Quantum mechanics study of repulsive π–π interaction and flexibility of phenyl moiety in the iron azodioxide complex

Abstract

In this study, repulsive π–π interactions within iron azodioxide complex Fe[Ph(O)NN(O)Ph]3 were quantum mechanically characterized using DFT, MP2 and CCSD(T) methods. Flexibility of six phenyl moieties in this complex structure was also investigated by structural optimization approach using the DFT methods. Our MP2 and CCSD(T) calculations of the closest pair provided interaction energy of 6.62 and 8.29kcal/mol respectively, which indicate a strongest repulsion among these intra-molecular π–π interactions. Interaction energy of the particular π–π pair calculated from 24 hybrid DFT methods ranges from 4.56kcal/mol from BHandH method to 15.15kcal/mol from O3LYP method. Cares should be exercised when interpreting interaction energy and geometry optimization from DFT simulation of systems containing π–π interaction. Comparison between the DFT results and the benchmark CCSD(T) results shows that the DFT calculations of π–π interaction are reasonable but still need to be interpreted with caution.
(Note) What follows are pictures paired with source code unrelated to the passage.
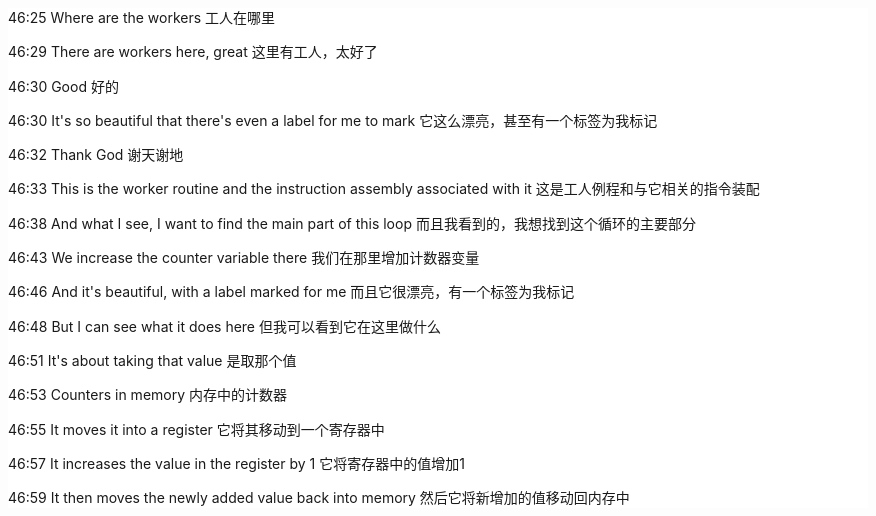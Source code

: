46:25
Where are the workers
工人在哪里

46:29
There are workers here, great
这里有工人，太好了

46:30
Good
好的

46:30
It's so beautiful that there's even a label for me to mark
它这么漂亮，甚至有一个标签为我标记

46:32
Thank God
谢天谢地

46:33
This is the worker routine and the instruction assembly associated with it
这是工人例程和与它相关的指令装配

46:38
And what I see, I want to find the main part of this loop
而且我看到的，我想找到这个循环的主要部分

46:43
We increase the counter variable there
我们在那里增加计数器变量

46:46
And it's beautiful, with a label marked for me
而且它很漂亮，有一个标签为我标记

46:48
But I can see what it does here
但我可以看到它在这里做什么

46:51
It's about taking that value
是取那个值

46:53
Counters in memory
内存中的计数器

46:55
It moves it into a register
它将其移动到一个寄存器中

46:57
It increases the value in the register by 1
它将寄存器中的值增加1

46:59
It then moves the newly added value back into memory
然后它将新增加的值移动回内存中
Furthermore, MP2 interaction energy of −44.69kcal/mol between two substituted π systems/phenyl rings Ph(O)N-moieties suggested that above energetically unfavorable π–π interaction can be compensated by the covalent bond N–N in a single ligand Ph(O)NN(O)Ph, which allows for a reasonable stability across the complex molecules. Optimizations of the entire complex molecule using B3LYP and M06HF methods produced a large variation of π–π distances and orientations, which implied that the complex molecule may perform catalysis at room temperature.